## Exercise objective
Only the lines from the beginning of the data below through the line containing "<b>How to use?</b> <br>" belong in the response, each copied exactly.

## Dataset extract
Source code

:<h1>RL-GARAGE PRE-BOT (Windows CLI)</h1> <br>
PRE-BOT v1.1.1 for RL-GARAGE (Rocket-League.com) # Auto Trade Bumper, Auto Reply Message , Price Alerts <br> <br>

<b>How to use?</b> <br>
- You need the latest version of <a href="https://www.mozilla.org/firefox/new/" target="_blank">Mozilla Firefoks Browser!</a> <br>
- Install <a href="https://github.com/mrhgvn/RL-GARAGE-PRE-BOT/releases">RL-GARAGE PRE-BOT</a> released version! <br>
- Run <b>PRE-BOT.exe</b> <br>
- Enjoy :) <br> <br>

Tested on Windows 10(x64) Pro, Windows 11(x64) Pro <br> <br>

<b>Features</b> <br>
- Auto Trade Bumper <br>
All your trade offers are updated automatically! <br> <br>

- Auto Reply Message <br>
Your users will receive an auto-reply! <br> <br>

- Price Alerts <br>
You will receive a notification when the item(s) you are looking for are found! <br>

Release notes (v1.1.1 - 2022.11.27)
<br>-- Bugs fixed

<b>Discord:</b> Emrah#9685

## Written response
Source code

:<h1>RL-GARAGE PRE-BOT (Windows CLI)</h1> <br>
PRE-BOT v1.1.1 for RL-GARAGE (Rocket-League.com) # Auto Trade Bumper, Auto Reply Message , Price Alerts <br> <br>

<b>How to use?</b> <br>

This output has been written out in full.